(How to complete this task) Within the data that follows, set down exactly the lines from the one containing "- [ ] Connect Flask" through the one containing "- [ ] Add logging", both ends included.

=======

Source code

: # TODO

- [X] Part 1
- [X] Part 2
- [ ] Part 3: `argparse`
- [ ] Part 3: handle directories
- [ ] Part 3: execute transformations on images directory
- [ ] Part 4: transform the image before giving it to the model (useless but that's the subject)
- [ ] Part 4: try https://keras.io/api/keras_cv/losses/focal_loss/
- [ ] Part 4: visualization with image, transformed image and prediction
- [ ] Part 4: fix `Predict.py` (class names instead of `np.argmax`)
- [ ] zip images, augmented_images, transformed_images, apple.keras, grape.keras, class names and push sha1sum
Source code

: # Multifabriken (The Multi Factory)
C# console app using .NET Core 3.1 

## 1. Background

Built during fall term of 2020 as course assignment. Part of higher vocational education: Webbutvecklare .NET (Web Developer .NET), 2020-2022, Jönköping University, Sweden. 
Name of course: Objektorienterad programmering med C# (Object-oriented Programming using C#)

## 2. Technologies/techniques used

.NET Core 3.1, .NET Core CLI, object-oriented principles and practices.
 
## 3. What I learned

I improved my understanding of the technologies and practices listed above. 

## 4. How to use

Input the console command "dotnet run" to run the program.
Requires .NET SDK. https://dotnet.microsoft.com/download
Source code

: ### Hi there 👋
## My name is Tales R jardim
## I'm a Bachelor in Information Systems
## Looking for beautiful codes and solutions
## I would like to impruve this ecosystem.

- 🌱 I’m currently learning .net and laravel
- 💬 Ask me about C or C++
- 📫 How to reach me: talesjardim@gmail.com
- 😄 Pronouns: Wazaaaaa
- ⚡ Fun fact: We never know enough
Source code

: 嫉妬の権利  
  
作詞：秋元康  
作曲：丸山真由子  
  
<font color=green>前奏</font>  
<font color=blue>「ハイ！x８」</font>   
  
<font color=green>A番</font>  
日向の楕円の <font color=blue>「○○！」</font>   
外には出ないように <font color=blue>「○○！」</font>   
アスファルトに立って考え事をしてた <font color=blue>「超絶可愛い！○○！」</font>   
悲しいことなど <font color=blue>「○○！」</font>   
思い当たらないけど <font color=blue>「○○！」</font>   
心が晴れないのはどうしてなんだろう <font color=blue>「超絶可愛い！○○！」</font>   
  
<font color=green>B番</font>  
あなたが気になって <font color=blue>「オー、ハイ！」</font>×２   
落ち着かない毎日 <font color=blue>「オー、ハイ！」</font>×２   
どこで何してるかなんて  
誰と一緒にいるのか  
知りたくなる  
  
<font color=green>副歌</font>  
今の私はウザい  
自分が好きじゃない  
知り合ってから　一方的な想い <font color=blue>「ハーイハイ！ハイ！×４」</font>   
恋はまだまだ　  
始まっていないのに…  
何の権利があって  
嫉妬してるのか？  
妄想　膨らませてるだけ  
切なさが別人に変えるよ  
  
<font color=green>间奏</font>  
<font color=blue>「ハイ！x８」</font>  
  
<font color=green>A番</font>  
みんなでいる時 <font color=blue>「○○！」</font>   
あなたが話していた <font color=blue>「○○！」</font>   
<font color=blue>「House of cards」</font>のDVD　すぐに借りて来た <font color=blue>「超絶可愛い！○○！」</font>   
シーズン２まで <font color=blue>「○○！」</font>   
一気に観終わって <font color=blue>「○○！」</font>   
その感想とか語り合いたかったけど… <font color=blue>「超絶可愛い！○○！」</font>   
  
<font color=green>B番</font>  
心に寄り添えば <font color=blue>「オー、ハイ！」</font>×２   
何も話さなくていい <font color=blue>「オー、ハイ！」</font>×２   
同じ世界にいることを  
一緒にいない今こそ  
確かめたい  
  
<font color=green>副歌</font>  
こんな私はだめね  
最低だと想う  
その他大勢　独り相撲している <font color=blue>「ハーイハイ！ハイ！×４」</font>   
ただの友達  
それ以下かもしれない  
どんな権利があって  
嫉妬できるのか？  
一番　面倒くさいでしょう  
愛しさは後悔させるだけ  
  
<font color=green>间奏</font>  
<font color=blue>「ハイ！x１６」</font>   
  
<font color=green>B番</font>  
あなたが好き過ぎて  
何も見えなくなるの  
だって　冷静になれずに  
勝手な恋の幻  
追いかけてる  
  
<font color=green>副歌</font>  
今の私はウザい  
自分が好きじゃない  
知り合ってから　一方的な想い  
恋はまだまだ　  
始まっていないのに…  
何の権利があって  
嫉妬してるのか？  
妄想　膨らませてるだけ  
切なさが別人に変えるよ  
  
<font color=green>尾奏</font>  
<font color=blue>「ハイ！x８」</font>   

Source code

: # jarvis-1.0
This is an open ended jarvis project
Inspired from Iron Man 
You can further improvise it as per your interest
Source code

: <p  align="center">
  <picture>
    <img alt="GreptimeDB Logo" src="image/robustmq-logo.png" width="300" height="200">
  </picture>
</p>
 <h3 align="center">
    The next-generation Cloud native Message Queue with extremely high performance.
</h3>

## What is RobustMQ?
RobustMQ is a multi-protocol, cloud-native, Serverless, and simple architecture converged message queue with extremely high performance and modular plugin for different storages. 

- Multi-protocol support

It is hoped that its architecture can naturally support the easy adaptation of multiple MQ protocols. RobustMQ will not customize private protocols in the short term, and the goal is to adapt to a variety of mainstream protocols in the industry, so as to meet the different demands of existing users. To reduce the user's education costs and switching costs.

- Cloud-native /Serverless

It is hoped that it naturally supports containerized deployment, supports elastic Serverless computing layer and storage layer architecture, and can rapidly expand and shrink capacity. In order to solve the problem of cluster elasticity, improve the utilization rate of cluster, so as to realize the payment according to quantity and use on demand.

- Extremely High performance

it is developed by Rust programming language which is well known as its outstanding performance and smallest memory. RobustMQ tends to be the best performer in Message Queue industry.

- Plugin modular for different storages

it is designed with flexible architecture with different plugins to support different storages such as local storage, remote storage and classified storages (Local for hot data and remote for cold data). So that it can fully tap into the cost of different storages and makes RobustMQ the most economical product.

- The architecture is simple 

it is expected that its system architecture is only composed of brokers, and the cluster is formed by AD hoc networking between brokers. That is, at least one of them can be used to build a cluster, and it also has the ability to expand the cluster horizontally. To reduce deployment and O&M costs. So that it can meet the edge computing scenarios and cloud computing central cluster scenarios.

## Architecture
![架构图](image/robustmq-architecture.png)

=======

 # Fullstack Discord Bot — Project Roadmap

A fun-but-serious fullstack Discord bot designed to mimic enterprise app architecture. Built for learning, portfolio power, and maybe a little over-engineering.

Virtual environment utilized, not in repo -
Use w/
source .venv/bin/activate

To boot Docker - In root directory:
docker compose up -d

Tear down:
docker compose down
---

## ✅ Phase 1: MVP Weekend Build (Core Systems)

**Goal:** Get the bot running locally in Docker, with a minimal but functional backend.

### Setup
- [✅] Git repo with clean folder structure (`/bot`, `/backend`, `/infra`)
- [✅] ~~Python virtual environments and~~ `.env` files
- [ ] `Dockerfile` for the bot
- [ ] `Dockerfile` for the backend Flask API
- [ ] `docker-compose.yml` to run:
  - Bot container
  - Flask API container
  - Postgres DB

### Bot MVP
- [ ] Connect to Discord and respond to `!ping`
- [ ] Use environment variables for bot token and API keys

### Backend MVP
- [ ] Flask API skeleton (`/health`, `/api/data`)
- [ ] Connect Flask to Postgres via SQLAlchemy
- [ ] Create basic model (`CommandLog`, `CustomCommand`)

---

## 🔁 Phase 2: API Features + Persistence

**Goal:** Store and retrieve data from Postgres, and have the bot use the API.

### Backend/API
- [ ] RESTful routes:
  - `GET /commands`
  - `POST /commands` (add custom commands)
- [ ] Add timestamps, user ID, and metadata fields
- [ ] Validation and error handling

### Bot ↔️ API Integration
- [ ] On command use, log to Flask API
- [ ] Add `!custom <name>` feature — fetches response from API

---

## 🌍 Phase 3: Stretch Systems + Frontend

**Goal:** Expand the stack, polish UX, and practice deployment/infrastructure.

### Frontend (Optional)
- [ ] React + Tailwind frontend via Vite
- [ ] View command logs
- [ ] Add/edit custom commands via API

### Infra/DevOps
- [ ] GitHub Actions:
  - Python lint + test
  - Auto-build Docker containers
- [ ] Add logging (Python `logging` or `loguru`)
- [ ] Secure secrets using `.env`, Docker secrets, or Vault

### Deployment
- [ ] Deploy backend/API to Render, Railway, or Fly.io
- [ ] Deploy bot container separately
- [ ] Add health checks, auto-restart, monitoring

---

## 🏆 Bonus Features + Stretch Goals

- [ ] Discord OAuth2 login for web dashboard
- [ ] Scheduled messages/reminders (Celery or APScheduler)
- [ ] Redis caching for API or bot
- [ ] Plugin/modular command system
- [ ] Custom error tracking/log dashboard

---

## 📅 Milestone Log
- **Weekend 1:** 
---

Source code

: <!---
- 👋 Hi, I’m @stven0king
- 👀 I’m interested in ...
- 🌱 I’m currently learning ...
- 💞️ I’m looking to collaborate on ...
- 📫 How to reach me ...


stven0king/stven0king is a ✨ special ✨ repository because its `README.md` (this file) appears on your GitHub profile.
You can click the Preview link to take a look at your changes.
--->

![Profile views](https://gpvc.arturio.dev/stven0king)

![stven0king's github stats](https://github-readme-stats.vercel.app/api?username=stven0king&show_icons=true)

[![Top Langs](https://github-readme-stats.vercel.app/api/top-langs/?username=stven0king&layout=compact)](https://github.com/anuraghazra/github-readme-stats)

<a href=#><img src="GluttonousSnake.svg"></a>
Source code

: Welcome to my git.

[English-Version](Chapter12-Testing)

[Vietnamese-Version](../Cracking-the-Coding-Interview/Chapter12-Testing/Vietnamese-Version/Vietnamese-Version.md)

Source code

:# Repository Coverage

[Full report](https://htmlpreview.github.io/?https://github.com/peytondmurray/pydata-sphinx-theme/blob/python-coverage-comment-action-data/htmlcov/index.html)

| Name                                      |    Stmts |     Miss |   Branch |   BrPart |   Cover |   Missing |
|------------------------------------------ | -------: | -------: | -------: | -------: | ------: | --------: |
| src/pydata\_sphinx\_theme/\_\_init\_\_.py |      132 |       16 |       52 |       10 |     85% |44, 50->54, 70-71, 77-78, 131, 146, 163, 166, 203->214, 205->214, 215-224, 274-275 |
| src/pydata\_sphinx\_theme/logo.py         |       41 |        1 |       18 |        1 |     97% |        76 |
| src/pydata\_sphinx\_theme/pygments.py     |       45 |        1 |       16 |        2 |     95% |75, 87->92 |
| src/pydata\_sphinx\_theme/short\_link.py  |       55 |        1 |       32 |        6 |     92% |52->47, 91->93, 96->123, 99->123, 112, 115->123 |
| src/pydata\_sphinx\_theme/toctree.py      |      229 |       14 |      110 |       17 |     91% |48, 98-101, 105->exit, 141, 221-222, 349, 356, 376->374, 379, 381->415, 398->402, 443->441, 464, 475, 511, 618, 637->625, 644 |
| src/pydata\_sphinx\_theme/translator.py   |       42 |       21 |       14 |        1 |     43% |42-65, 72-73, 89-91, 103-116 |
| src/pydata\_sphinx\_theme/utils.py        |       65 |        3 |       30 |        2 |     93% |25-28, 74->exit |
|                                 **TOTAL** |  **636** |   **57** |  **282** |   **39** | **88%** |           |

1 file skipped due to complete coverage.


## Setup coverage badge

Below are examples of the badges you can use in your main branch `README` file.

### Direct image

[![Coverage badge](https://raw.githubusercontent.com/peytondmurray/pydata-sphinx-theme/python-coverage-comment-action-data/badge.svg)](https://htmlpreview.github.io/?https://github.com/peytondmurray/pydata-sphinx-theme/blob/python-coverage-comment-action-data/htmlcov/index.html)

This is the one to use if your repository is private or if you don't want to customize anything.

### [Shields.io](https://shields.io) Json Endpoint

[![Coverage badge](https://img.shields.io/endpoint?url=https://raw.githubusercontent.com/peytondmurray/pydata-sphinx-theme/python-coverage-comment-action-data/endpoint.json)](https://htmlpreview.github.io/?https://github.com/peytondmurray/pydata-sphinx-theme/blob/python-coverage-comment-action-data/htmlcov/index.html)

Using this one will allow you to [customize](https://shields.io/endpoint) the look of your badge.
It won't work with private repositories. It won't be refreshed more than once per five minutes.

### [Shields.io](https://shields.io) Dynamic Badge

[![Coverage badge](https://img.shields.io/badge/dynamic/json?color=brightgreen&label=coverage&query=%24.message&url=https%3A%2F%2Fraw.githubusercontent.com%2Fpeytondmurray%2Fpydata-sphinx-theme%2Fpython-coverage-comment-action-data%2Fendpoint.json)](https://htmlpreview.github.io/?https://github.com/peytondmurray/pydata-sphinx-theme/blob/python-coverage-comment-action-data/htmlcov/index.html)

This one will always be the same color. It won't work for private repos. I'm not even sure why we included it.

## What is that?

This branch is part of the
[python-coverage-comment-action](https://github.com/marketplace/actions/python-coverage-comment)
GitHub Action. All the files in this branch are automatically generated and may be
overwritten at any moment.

=======

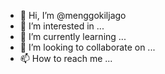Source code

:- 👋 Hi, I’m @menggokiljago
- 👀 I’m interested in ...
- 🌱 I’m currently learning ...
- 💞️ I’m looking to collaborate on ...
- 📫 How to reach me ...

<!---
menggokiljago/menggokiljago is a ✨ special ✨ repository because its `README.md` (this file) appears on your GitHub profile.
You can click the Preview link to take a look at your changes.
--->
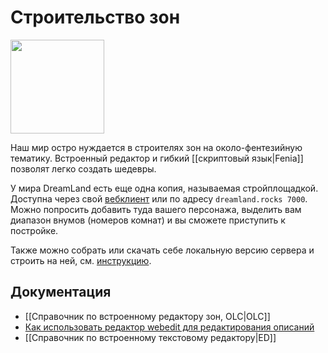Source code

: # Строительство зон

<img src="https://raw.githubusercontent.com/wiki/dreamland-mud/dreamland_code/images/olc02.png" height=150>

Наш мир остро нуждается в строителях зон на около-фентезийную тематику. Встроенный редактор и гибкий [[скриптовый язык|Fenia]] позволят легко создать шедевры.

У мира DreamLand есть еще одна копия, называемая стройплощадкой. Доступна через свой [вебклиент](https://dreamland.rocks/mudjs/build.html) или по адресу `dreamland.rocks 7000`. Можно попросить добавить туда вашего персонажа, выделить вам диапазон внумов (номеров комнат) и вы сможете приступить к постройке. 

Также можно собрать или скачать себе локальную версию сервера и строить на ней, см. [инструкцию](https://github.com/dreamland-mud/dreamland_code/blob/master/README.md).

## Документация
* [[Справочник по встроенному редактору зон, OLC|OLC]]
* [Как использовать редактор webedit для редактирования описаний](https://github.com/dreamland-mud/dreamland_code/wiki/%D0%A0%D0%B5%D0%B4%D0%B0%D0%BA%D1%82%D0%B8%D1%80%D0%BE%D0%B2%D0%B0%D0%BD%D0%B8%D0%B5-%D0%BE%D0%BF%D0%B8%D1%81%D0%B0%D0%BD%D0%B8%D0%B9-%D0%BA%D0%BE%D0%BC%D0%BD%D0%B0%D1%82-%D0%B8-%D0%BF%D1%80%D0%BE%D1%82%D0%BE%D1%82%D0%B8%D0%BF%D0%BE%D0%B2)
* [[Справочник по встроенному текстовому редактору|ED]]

=======

(Completed task)
- [ ] Connect Flask to Postgres via SQLAlchemy
- [ ] Create basic model (`CommandLog`, `CustomCommand`)

---

## 🔁 Phase 2: API Features + Persistence

**Goal:** Store and retrieve data from Postgres, and have the bot use the API.

### Backend/API
- [ ] RESTful routes:
  - `GET /commands`
  - `POST /commands` (add custom commands)
- [ ] Add timestamps, user ID, and metadata fields
- [ ] Validation and error handling

### Bot ↔️ API Integration
- [ ] On command use, log to Flask API
- [ ] Add `!custom <name>` feature — fetches response from API

---

## 🌍 Phase 3: Stretch Systems + Frontend

**Goal:** Expand the stack, polish UX, and practice deployment/infrastructure.

### Frontend (Optional)
- [ ] React + Tailwind frontend via Vite
- [ ] View command logs
- [ ] Add/edit custom commands via API

### Infra/DevOps
- [ ] GitHub Actions:
  - Python lint + test
  - Auto-build Docker containers
- [ ] Add logging (Python `logging` or `loguru`)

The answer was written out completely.